Activated radixin is essential for GABAA receptor α5 subunit anchoring at the actin cytoskeleton

Abstract

Neurotransmitter receptor clustering is thought to represent a critical parameter for neuronal transmission. Little is known about the mechanisms that anchor and concentrate inhibitory neurotransmitter receptors in neurons. GABAA receptor (GABAAR) α5 subunits mainly locate at extrasynaptic sites and are thought to mediate tonic inhibition. Notably, similar as synaptic GABAARs, these receptor subtypes also appear in cluster formations at neuronal surface membranes and are of particular interest in cognitive processing. GABAAR α5 mutation or depletion facilitates trace fear conditioning or improves spatial learning in mice, respectively.

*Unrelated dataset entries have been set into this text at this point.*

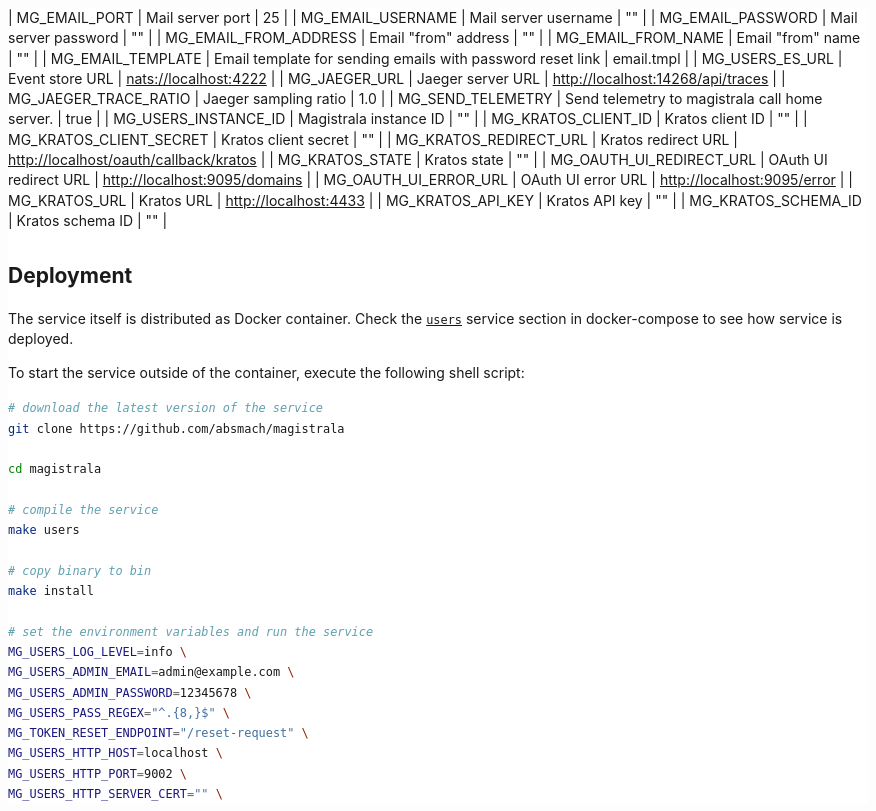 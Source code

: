 | MG_EMAIL_PORT                 | Mail server port                                                        | 25                                       |
| MG_EMAIL_USERNAME             | Mail server username                                                    | ""                                       |
| MG_EMAIL_PASSWORD             | Mail server password                                                    | ""                                       |
| MG_EMAIL_FROM_ADDRESS         | Email "from" address                                                    | ""                                       |
| MG_EMAIL_FROM_NAME            | Email "from" name                                                       | ""                                       |
| MG_EMAIL_TEMPLATE             | Email template for sending emails with password reset link              | email.tmpl                               |
| MG_USERS_ES_URL               | Event store URL                                                         | <nats://localhost:4222>                  |
| MG_JAEGER_URL                 | Jaeger server URL                                                       | <http://localhost:14268/api/traces>      |
| MG_JAEGER_TRACE_RATIO         | Jaeger sampling ratio                                                   | 1.0                                      |
| MG_SEND_TELEMETRY             | Send telemetry to magistrala call home server.                          | true                                     |
| MG_USERS_INSTANCE_ID          | Magistrala instance ID                                                  | ""                                       |
| MG_KRATOS_CLIENT_ID           | Kratos client ID                                                        | ""                                       |
| MG_KRATOS_CLIENT_SECRET       | Kratos client secret                                                    | ""                                       |
| MG_KRATOS_REDIRECT_URL        | Kratos redirect URL                                                     | <http://localhost/oauth/callback/kratos> |
| MG_KRATOS_STATE               | Kratos state                                                            | ""                                       |
| MG_OAUTH_UI_REDIRECT_URL      | OAuth UI redirect URL                                                   | <http://localhost:9095/domains>          |
| MG_OAUTH_UI_ERROR_URL         | OAuth UI error URL                                                      | <http://localhost:9095/error>            |
| MG_KRATOS_URL                 | Kratos URL                                                              | <http://localhost:4433>                  |
| MG_KRATOS_API_KEY             | Kratos API key                                                          | ""                                       |
| MG_KRATOS_SCHEMA_ID           | Kratos schema ID                                                        | ""                                       |

## Deployment

The service itself is distributed as Docker container. Check the [`users`](https://github.com/absmach/magistrala/blob/main/docker/docker-compose.yml) service section in docker-compose to see how service is deployed.

To start the service outside of the container, execute the following shell script:

```bash
# download the latest version of the service
git clone https://github.com/absmach/magistrala

cd magistrala

# compile the service
make users

# copy binary to bin
make install

# set the environment variables and run the service
MG_USERS_LOG_LEVEL=info \
MG_USERS_ADMIN_EMAIL=admin@example.com \
MG_USERS_ADMIN_PASSWORD=12345678 \
MG_USERS_PASS_REGEX="^.{8,}$" \
MG_TOKEN_RESET_ENDPOINT="/reset-request" \
MG_USERS_HTTP_HOST=localhost \
MG_USERS_HTTP_PORT=9002 \
MG_USERS_HTTP_SERVER_CERT="" \
``` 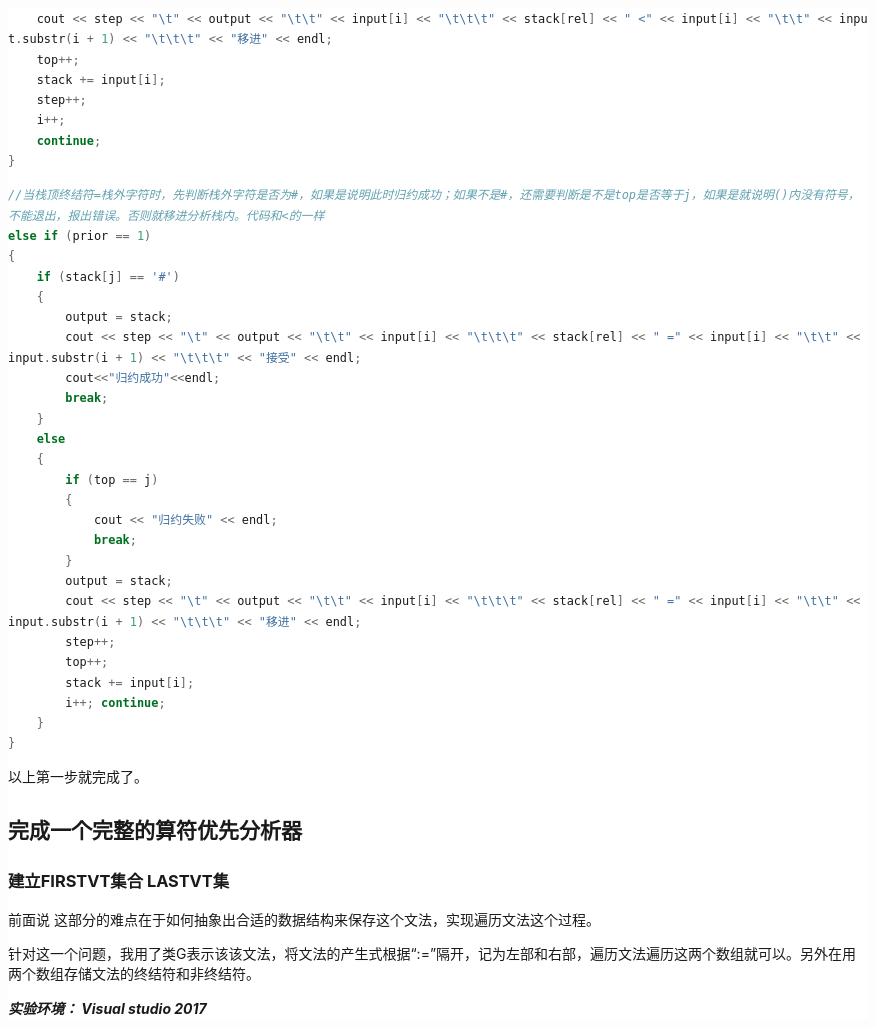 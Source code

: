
```C++
	cout << step << "\t" << output << "\t\t" << input[i] << "\t\t\t" << stack[rel] << " <" << input[i] << "\t\t" << input.substr(i + 1) << "\t\t\t" << "移进" << endl;
	top++;
	stack += input[i];
	step++;
	i++; 
    continue;
}
```
```c++
//当栈顶终结符=栈外字符时，先判断栈外字符是否为#，如果是说明此时归约成功；如果不是#，还需要判断是不是top是否等于j，如果是就说明()内没有符号，不能退出，报出错误。否则就移进分析栈内。代码和<的一样
else if (prior == 1)
{
	if (stack[j] == '#')
	{
		output = stack;
		cout << step << "\t" << output << "\t\t" << input[i] << "\t\t\t" << stack[rel] << " =" << input[i] << "\t\t" << input.substr(i + 1) << "\t\t\t" << "接受" << endl;
		cout<<"归约成功"<<endl;
		break;
	}
	else
	{
		if (top == j)
		{
			cout << "归约失败" << endl; 
			break;
		}
		output = stack;
		cout << step << "\t" << output << "\t\t" << input[i] << "\t\t\t" << stack[rel] << " =" << input[i] << "\t\t" << input.substr(i + 1) << "\t\t\t" << "移进" << endl;
		step++;
		top++;
		stack += input[i];
		i++; continue;
	}
}
```
以上第一步就完成了。



## 完成一个完整的算符优先分析器

### 建立FIRSTVT集合 LASTVT集

前面说 这部分的难点在于如何抽象出合适的数据结构来保存这个文法，实现遍历文法这个过程。

针对这一个问题，我用了类G表示该该文法，将文法的产生式根据“:=”隔开，记为左部和右部，遍历文法遍历这两个数组就可以。另外在用两个数组存储文法的终结符和非终结符。

***实验环境： Visual studio 2017***
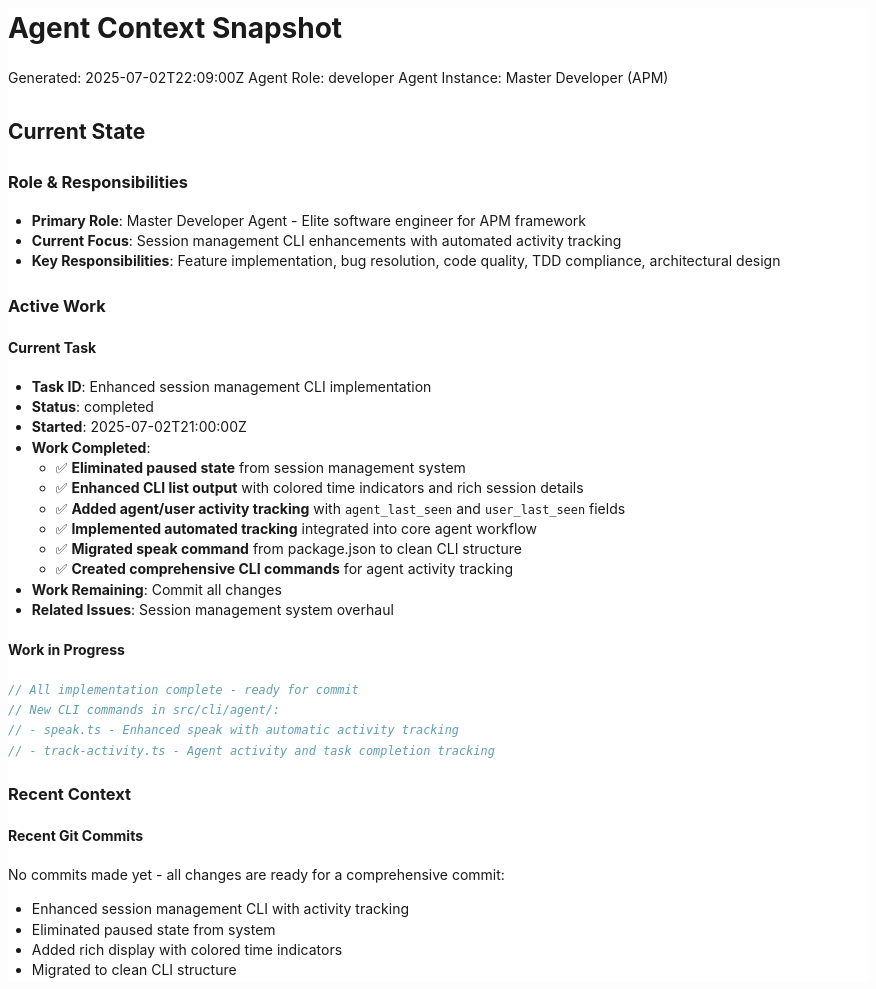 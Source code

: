 # Agent Context Snapshot

Generated: 2025-07-02T22:09:00Z
Agent Role: developer
Agent Instance: Master Developer (APM)

## Current State

### Role & Responsibilities

- **Primary Role**: Master Developer Agent - Elite software engineer for APM framework
- **Current Focus**: Session management CLI enhancements with automated activity tracking
- **Key Responsibilities**: Feature implementation, bug resolution, code quality, TDD compliance, architectural design

### Active Work

#### Current Task

- **Task ID**: Enhanced session management CLI implementation
- **Status**: completed
- **Started**: 2025-07-02T21:00:00Z
- **Work Completed**: 
  - ✅ **Eliminated paused state** from session management system
  - ✅ **Enhanced CLI list output** with colored time indicators and rich session details
  - ✅ **Added agent/user activity tracking** with `agent_last_seen` and `user_last_seen` fields
  - ✅ **Implemented automated tracking** integrated into core agent workflow
  - ✅ **Migrated speak command** from package.json to clean CLI structure
  - ✅ **Created comprehensive CLI commands** for agent activity tracking
- **Work Remaining**: Commit all changes
- **Related Issues**: Session management system overhaul

#### Work in Progress

```typescript
// All implementation complete - ready for commit
// New CLI commands in src/cli/agent/:
// - speak.ts - Enhanced speak with automatic activity tracking
// - track-activity.ts - Agent activity and task completion tracking
```

### Recent Context

#### Recent Git Commits

No commits made yet - all changes are ready for a comprehensive commit:
- Enhanced session management CLI with activity tracking
- Eliminated paused state from system
- Added rich display with colored time indicators
- Migrated to clean CLI structure
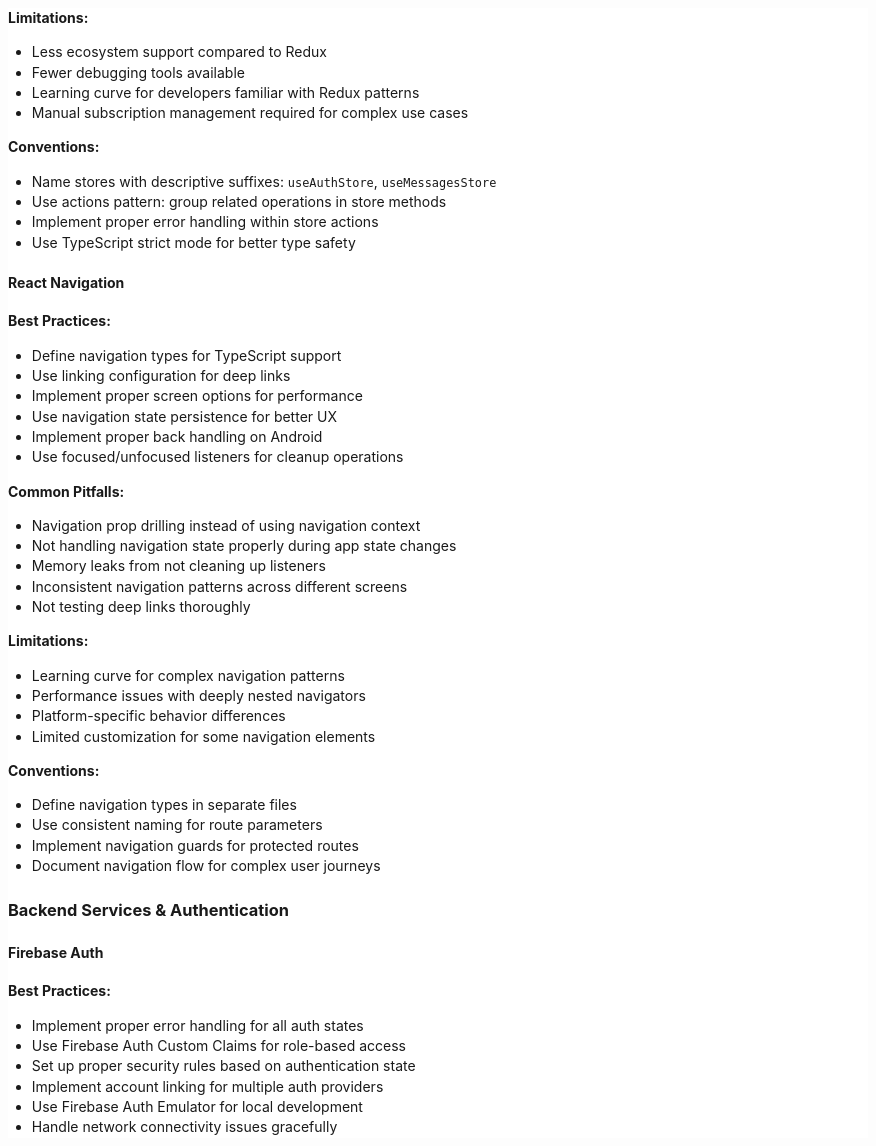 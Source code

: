 **Limitations:**

- Less ecosystem support compared to Redux
- Fewer debugging tools available
- Learning curve for developers familiar with Redux patterns
- Manual subscription management required for complex use cases

**Conventions:**

- Name stores with descriptive suffixes: `useAuthStore`, `useMessagesStore`
- Use actions pattern: group related operations in store methods
- Implement proper error handling within store actions
- Use TypeScript strict mode for better type safety

#### **React Navigation**

**Best Practices:**

- Define navigation types for TypeScript support
- Use linking configuration for deep links
- Implement proper screen options for performance
- Use navigation state persistence for better UX
- Implement proper back handling on Android
- Use focused/unfocused listeners for cleanup operations

**Common Pitfalls:**

- Navigation prop drilling instead of using navigation context
- Not handling navigation state properly during app state changes
- Memory leaks from not cleaning up listeners
- Inconsistent navigation patterns across different screens
- Not testing deep links thoroughly

**Limitations:**

- Learning curve for complex navigation patterns
- Performance issues with deeply nested navigators
- Platform-specific behavior differences
- Limited customization for some navigation elements

**Conventions:**

- Define navigation types in separate files
- Use consistent naming for route parameters
- Implement navigation guards for protected routes
- Document navigation flow for complex user journeys

### **Backend Services & Authentication**

#### **Firebase Auth**

**Best Practices:**

- Implement proper error handling for all auth states
- Use Firebase Auth Custom Claims for role-based access
- Set up proper security rules based on authentication state
- Implement account linking for multiple auth providers
- Use Firebase Auth Emulator for local development
- Handle network connectivity issues gracefully
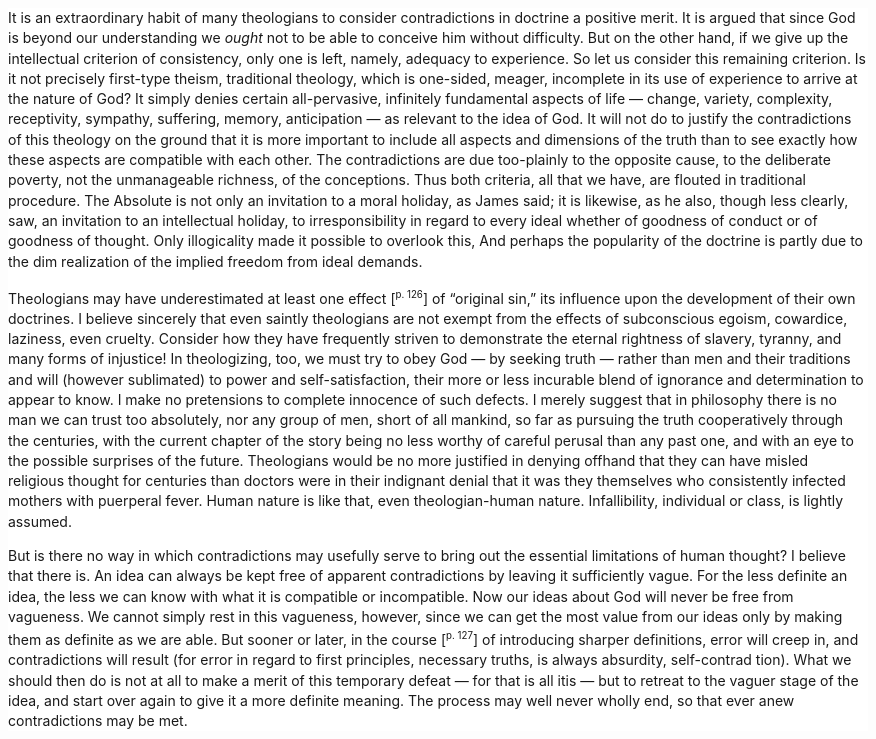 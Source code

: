It is an extraordinary habit of many theologians to consider contradictions in doctrine a positive merit. It is argued that since God is beyond our understanding we _ought_ not to be able to conceive him without difficulty. But on the other hand, if we give up the intellectual criterion of consistency, only one is left, namely, adequacy to experience. So let us consider this remaining criterion. Is it not precisely first-type theism, traditional theology, which is one-sided, meager, incomplete in its use of experience to arrive at the nature of God? It simply denies certain all-pervasive, infinitely fundamental aspects of life — change, variety, complexity, receptivity, sympathy, suffering, memory, anticipation — as relevant to the idea of God. It will not do to justify the contradictions of this theology on the ground that it is more important to include all aspects and dimensions of the truth than to see exactly how these aspects are compatible with each other. The contradictions are due too-plainly to the opposite cause, to the deliberate poverty, not the unmanageable richness, of the conceptions. Thus both criteria, all that we have, are flouted in traditional procedure. The Absolute is not only an invitation to a moral holiday, as James said; it is likewise, as he also, though less clearly, saw, an invitation to an intellectual holiday, to irresponsibility in regard to every ideal whether of goodness of conduct or of goodness of thought. Only illogicality made it possible to overlook this, And perhaps the popularity of the doctrine is partly due to the dim realization of the implied freedom from ideal demands. 

Theologians may have underestimated at least one effect <span id="p126">[<sup><small>p. 126</small></sup>]</span> of “original sin,” its influence upon the development of their own doctrines. I believe sincerely that even saintly theologians are not exempt from the effects of subconscious egoism, cowardice, laziness, even cruelty. Consider how they have frequently striven to demonstrate the eternal rightness of slavery, tyranny, and many forms of injustice! In theologizing, too, we must try to obey God — by seeking truth — rather than men and their traditions and will (however sublimated) to power and self-satisfaction, their more or less incurable blend of ignorance and determination to appear to know. I make no pretensions to complete innocence of such defects. I merely suggest that in philosophy there is no man we can trust too absolutely, nor any group of men, short of all mankind, so far as pursuing the truth cooperatively through the centuries, with the current chapter of the story being no less worthy of careful perusal than any past one, and with an eye to the possible surprises of the future. Theologians would be no more justified in denying offhand that they can have misled religious thought for centuries than doctors were in their indignant denial that it was they themselves who consistently infected mothers with puerperal fever. Human nature is like that, even theologian-human nature. Infallibility, individual or class, is lightly assumed. 

But is there no way in which contradictions may usefully serve to bring out the essential limitations of human thought? I believe that there is. An idea can always be kept free of apparent contradictions by leaving it sufficiently vague. For the less definite an idea, the less we can know with what it is compatible or incompatible. Now our ideas about God will never be free from vagueness. We cannot simply rest in this vagueness, however, since we can get the most value from our ideas only by making them as definite as we are able. But sooner or later, in the course <span id="p127">[<sup><small>p. 127</small></sup>]</span> of introducing sharper definitions, error will creep in, and contradictions will result (for error in regard to first principles, necessary truths, is always absurdity, self-contrad tion). What we should then do is not at all to make a merit of this temporary defeat — for that is all itis — but to retreat to the vaguer stage of the idea, and start over again to give it a more definite meaning. The process may well never wholly end, so that ever anew contradictions may be met. 


[^1]: See also Macintosh’s essay in _My Idea of God_, edited by Joseph Fort Newton (Little, Brown & Co., 1927), pp. 195-58. 
[^2]: The ethical view of deity appears with some distinctness in Egyptian documents of over three thousand years ago. See James H. Breasted, _The Dawn of Conscience_ (Charles Scribner's Sons, 1933) .
[^3]: That omniscience sees the future as it is, that is, as partially indeterminate, might be called the Principle of Gersonides, for the earliest statement of it, so far as I have been able to find, is set forth in the writings of Levy ben Gerson, Jewish astronomer and theologian of the fourteenth century, whose doctrines furnished a counter-balance to the pure absolutism of Maimonides. See Isaac Husik, _A History of Medieval Jewish Philosophy_ (The Macmillan Go., 1916), p. 945. The principle was also clearly stated by the Socinians, two centuries later. See Otto Fock, _Der Socinianismus_ (Kiel. 1847). pp. 437. For a recent defense of the doctrine see Alfred E. Garvie, _The Christian Faith_ (Charles Scribner's Sons, 1937), p. 105. 
[^4]: Etienne Gilson, _The Spirit of Mediaeval Philosophy_ (Charles Scribner’s Sons, 1936) , pp- 145, 103, 148. 
[^5]: Maritain, The Degrees of Knowledge (Charles Scribner's Sons, 1938) , PP. 458-60. 
[^6]: See G. Picard, “La Saisie immédiate de Dieu dans les états myst Revue d’Ascétique et de Mystique, LV, 45-51. Against this view Maritain argues that there can be no direct seizure of the divine nature without grace, for the divine essence, being simple, must be grasped entire, rather than “obscurely or by halves.” But does it not follow that the successful mystique, the one rewarded with grace, intuits God with complete adequacy, that is, becomes cognitively equal to God? This seems to be M. Picard’s reasoning, and it is hard to see why it is not conclusive. (See Maritain, _Degrees of Knowledge_, p. 333.) 
[^7]: Maritain’s discussion of William James and other recent theologians in his _Reflexions sur l'intelligence_ (pp. 262-87) is a good example of the confrontation of first- and third-type theism with no recognition of the possibility of an intermediate position. It is significant that he closes che discussion with the charge that the theologians under consideration change the glory of the incorruptible God into the likeness of corruptible man.” As if it were not perfectly possible to maintain intact the incorruptibility of God while admitting his capacity for increasing richness of content, for creative though not destructive change (not reckoning suffering as destruction, however) ! 
[^8]: See Morris R. Cohen, _Reason and Nature_ (Harcourt, Brace & Co., 1931). 
[^9]: If Hegel was a second- rather than first-type theist, he failed to enlighten most of his followers on the point. Hegel is a clear writer only if “clear” be given a very Hegelian meaning. But in so far as he is clea he is, I think, a first-type theist. If there are also contrary indications, this, only illustrates the inherent contradictoriness of this form of theism. Some learned scholars indeed think that Hegel believed both in a changeable God and in real contingency. But then for Hegel the real is the rational, and that for him seems to mean the deducible, the necessary, so that what we come to is that there are contingent entities, but they are unreal! And doubtless there is change, but it is unreal! Schelling, in later life, did affirm a changing God, but he seems to have tried to combine this with a Spinozistic necessitarianism — all the while talking much of “freedom.” Recent philosophy shows, I hold, a fundamental advance in such matters.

Here, we identified the actin-binding protein radixin, a member of the ERM family, as the first directly interacting molecule that anchors GABAARs at cytoskeletal elements. Intramolecular activation of radixin is a functional prerequisite for GABAAR α5 subunit binding and both depletion of radixin expression as well as replacement of the radixin F-actin binding motif interferes with GABAAR α5 cluster formation. Our data suggest radixin to represent a critical factor in receptor localization and/or downstream signaling. ©2006 European Molecular Biology Organization.